§ **Exercise goal**
Set down the full listing that follows, word for word.

Start of Data supplied

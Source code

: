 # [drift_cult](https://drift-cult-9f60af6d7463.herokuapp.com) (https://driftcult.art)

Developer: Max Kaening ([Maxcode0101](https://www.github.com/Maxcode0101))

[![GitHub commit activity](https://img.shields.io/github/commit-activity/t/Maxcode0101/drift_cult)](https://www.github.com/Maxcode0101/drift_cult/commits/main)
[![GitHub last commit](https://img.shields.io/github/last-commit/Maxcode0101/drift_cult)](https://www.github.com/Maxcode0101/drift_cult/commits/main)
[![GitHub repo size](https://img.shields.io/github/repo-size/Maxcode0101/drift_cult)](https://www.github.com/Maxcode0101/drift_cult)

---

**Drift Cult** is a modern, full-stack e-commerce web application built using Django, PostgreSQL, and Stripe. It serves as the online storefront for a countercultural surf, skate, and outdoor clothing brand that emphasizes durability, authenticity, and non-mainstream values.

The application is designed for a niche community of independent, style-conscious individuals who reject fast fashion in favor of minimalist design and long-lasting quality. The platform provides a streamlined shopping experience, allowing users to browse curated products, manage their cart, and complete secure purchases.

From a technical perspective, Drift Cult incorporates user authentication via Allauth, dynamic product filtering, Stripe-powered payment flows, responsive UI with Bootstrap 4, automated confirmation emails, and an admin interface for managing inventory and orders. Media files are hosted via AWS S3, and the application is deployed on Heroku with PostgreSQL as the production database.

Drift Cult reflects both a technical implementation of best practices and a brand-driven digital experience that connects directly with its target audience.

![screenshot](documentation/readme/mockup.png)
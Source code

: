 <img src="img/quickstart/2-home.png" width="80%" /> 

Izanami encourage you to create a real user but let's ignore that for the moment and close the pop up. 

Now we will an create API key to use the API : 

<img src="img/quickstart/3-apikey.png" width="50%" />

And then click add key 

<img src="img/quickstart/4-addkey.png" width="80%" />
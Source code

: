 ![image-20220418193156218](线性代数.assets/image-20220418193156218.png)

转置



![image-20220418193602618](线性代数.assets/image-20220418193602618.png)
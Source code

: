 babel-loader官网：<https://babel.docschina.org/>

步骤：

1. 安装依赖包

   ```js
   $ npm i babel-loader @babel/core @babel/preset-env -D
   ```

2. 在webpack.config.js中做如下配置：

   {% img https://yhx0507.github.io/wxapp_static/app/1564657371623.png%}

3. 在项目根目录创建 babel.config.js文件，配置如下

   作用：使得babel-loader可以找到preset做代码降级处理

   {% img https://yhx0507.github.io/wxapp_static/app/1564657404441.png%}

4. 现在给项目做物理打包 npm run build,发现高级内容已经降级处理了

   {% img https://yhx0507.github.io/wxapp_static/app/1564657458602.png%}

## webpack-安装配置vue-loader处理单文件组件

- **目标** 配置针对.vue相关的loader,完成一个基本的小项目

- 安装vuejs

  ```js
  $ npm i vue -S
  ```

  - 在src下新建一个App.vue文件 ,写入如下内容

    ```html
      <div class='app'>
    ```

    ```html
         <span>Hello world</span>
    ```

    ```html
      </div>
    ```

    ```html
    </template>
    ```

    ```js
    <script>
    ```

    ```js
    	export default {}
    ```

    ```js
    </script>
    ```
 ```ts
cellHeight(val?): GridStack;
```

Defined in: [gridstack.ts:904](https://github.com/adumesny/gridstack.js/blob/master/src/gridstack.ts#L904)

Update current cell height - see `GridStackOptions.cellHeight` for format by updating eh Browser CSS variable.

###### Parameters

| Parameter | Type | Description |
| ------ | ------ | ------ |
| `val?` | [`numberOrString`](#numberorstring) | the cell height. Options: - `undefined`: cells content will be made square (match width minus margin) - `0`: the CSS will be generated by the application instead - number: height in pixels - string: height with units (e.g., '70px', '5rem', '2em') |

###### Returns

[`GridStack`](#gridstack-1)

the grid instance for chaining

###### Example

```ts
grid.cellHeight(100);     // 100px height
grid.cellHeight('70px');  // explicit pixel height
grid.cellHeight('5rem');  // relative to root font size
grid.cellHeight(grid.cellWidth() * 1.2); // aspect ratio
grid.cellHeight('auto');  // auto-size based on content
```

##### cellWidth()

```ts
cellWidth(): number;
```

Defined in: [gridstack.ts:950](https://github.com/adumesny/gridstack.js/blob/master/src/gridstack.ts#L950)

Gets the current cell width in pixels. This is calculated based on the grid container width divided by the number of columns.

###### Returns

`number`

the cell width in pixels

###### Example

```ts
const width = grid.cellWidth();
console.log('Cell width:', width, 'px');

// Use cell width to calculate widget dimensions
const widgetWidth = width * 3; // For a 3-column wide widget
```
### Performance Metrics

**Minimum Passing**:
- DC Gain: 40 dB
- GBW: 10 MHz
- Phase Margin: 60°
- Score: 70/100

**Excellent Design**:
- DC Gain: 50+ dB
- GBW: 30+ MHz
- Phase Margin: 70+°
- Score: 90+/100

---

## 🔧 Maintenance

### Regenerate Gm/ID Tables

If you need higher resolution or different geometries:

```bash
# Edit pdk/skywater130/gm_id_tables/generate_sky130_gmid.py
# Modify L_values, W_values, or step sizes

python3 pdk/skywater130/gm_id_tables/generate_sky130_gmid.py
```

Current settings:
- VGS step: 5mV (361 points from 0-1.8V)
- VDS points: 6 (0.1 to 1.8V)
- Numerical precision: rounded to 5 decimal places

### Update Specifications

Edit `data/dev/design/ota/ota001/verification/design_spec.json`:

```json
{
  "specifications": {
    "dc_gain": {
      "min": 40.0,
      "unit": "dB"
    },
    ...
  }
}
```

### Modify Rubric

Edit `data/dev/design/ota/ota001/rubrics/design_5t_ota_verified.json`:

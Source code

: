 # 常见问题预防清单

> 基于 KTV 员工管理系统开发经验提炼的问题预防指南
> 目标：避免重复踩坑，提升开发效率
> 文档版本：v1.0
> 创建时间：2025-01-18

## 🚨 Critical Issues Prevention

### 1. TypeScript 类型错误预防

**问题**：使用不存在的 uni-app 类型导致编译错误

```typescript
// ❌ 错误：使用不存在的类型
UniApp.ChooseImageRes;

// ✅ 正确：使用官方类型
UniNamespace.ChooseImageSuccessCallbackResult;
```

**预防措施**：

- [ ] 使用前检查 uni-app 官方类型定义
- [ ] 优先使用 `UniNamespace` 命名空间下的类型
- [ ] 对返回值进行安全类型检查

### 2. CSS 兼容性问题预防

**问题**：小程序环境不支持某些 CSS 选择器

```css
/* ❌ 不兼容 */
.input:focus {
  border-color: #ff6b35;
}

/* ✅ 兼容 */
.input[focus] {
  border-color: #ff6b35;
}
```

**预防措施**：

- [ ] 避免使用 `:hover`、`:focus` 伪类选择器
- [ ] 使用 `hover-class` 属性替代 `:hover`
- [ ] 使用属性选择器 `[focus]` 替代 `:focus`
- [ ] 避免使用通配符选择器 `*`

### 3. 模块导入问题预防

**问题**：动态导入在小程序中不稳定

End of Data supplied

§ **Answer box**
Source code

: # [drift_cult](https://drift-cult-9f60af6d7463.herokuapp.com) (https://driftcult.art)

Developer: Max Kaening ([Maxcode0101](https://www.github.com/Maxcode0101))

[![GitHub commit activity](https://img.shields.io/github/commit-activity/t/Maxcode0101/drift_cult)](https://www.github.com/Maxcode0101/drift_cult/commits/main)
[![GitHub last commit](https://img.shields.io/github/last-commit/Maxcode0101/drift_cult)](https://www.github.com/Maxcode0101/drift_cult/commits/main)
[![GitHub repo size](https://img.shields.io/github/repo-size/Maxcode0101/drift_cult)](https://www.github.com/Maxcode0101/drift_cult)

---

**Drift Cult** is a modern, full-stack e-commerce web application built using Django, PostgreSQL, and Stripe. It serves as the online storefront for a countercultural surf, skate, and outdoor clothing brand that emphasizes durability, authenticity, and non-mainstream values.

The application is designed for a niche community of independent, style-conscious individuals who reject fast fashion in favor of minimalist design and long-lasting quality. The platform provides a streamlined shopping experience, allowing users to browse curated products, manage their cart, and complete secure purchases.

From a technical perspective, Drift Cult incorporates user authentication via Allauth, dynamic product filtering, Stripe-powered payment flows, responsive UI with Bootstrap 4, automated confirmation emails, and an admin interface for managing inventory and orders. Media files are hosted via AWS S3, and the application is deployed on Heroku with PostgreSQL as the production database.

Drift Cult reflects both a technical implementation of best practices and a brand-driven digital experience that connects directly with its target audience.

![screenshot](documentation/readme/mockup.png)
Source code

: <img src="img/quickstart/2-home.png" width="80%" /> 

Izanami encourage you to create a real user but let's ignore that for the moment and close the pop up. 

Now we will an create API key to use the API : 

<img src="img/quickstart/3-apikey.png" width="50%" />

And then click add key 

<img src="img/quickstart/4-addkey.png" width="80%" />
Source code

: ![image-20220418193156218](线性代数.assets/image-20220418193156218.png)

转置



![image-20220418193602618](线性代数.assets/image-20220418193602618.png)
Source code

: babel-loader官网：<https://babel.docschina.org/>

步骤：

1. 安装依赖包

   ```js
   $ npm i babel-loader @babel/core @babel/preset-env -D
   ```

2. 在webpack.config.js中做如下配置：

   {% img https://yhx0507.github.io/wxapp_static/app/1564657371623.png%}

3. 在项目根目录创建 babel.config.js文件，配置如下

   作用：使得babel-loader可以找到preset做代码降级处理

   {% img https://yhx0507.github.io/wxapp_static/app/1564657404441.png%}

4. 现在给项目做物理打包 npm run build,发现高级内容已经降级处理了

   {% img https://yhx0507.github.io/wxapp_static/app/1564657458602.png%}

## webpack-安装配置vue-loader处理单文件组件

- **目标** 配置针对.vue相关的loader,完成一个基本的小项目

- 安装vuejs

  ```js
  $ npm i vue -S
  ```

  - 在src下新建一个App.vue文件 ,写入如下内容

    ```html
      <div class='app'>
    ```

    ```html
         <span>Hello world</span>
    ```

    ```html
      </div>
    ```

    ```html
    </template>
    ```

    ```js
    <script>
    ```

    ```js
    	export default {}
    ```

    ```js
    </script>
    ```
 ```ts
cellHeight(val?): GridStack;
```

Defined in: [gridstack.ts:904](https://github.com/adumesny/gridstack.js/blob/master/src/gridstack.ts#L904)

Update current cell height - see `GridStackOptions.cellHeight` for format by updating eh Browser CSS variable.

###### Parameters

| Parameter | Type | Description |
| ------ | ------ | ------ |
| `val?` | [`numberOrString`](#numberorstring) | the cell height. Options: - `undefined`: cells content will be made square (match width minus margin) - `0`: the CSS will be generated by the application instead - number: height in pixels - string: height with units (e.g., '70px', '5rem', '2em') |

###### Returns

[`GridStack`](#gridstack-1)

the grid instance for chaining

###### Example

```ts
grid.cellHeight(100);     // 100px height
grid.cellHeight('70px');  // explicit pixel height
grid.cellHeight('5rem');  // relative to root font size
grid.cellHeight(grid.cellWidth() * 1.2); // aspect ratio
grid.cellHeight('auto');  // auto-size based on content
```

##### cellWidth()

```ts
cellWidth(): number;
```

Defined in: [gridstack.ts:950](https://github.com/adumesny/gridstack.js/blob/master/src/gridstack.ts#L950)

Gets the current cell width in pixels. This is calculated based on the grid container width divided by the number of columns.

###### Returns

`number`

the cell width in pixels

###### Example

```ts
const width = grid.cellWidth();
console.log('Cell width:', width, 'px');

// Use cell width to calculate widget dimensions
const widgetWidth = width * 3; // For a 3-column wide widget
```
### Performance Metrics

**Minimum Passing**:
- DC Gain: 40 dB
- GBW: 10 MHz
- Phase Margin: 60°
- Score: 70/100

**Excellent Design**:
- DC Gain: 50+ dB
- GBW: 30+ MHz
- Phase Margin: 70+°
- Score: 90+/100

---

## 🔧 Maintenance

### Regenerate Gm/ID Tables

If you need higher resolution or different geometries:

```bash
# Edit pdk/skywater130/gm_id_tables/generate_sky130_gmid.py
# Modify L_values, W_values, or step sizes

python3 pdk/skywater130/gm_id_tables/generate_sky130_gmid.py
```

Current settings:
- VGS step: 5mV (361 points from 0-1.8V)
- VDS points: 6 (0.1 to 1.8V)
- Numerical precision: rounded to 5 decimal places

### Update Specifications

Edit `data/dev/design/ota/ota001/verification/design_spec.json`:

```json
{
  "specifications": {
    "dc_gain": {
      "min": 40.0,
      "unit": "dB"
    },
    ...
  }
}
```

### Modify Rubric

Edit `data/dev/design/ota/ota001/rubrics/design_5t_ota_verified.json`:

Source code

: # 常见问题预防清单

> 基于 KTV 员工管理系统开发经验提炼的问题预防指南
> 目标：避免重复踩坑，提升开发效率
> 文档版本：v1.0
> 创建时间：2025-01-18

## 🚨 Critical Issues Prevention

### 1. TypeScript 类型错误预防

**问题**：使用不存在的 uni-app 类型导致编译错误

```typescript
// ❌ 错误：使用不存在的类型
UniApp.ChooseImageRes;

// ✅ 正确：使用官方类型
UniNamespace.ChooseImageSuccessCallbackResult;
```

**预防措施**：

- [ ] 使用前检查 uni-app 官方类型定义
- [ ] 优先使用 `UniNamespace` 命名空间下的类型
- [ ] 对返回值进行安全类型检查

### 2. CSS 兼容性问题预防

**问题**：小程序环境不支持某些 CSS 选择器

```css
/* ❌ 不兼容 */
.input:focus {
  border-color: #ff6b35;
}

/* ✅ 兼容 */
.input[focus] {
  border-color: #ff6b35;
}
```

**预防措施**：

- [ ] 避免使用 `:hover`、`:focus` 伪类选择器
- [ ] 使用 `hover-class` 属性替代 `:hover`
- [ ] 使用属性选择器 `[focus]` 替代 `:focus`
- [ ] 避免使用通配符选择器 `*`

### 3. 模块导入问题预防

**问题**：动态导入在小程序中不稳定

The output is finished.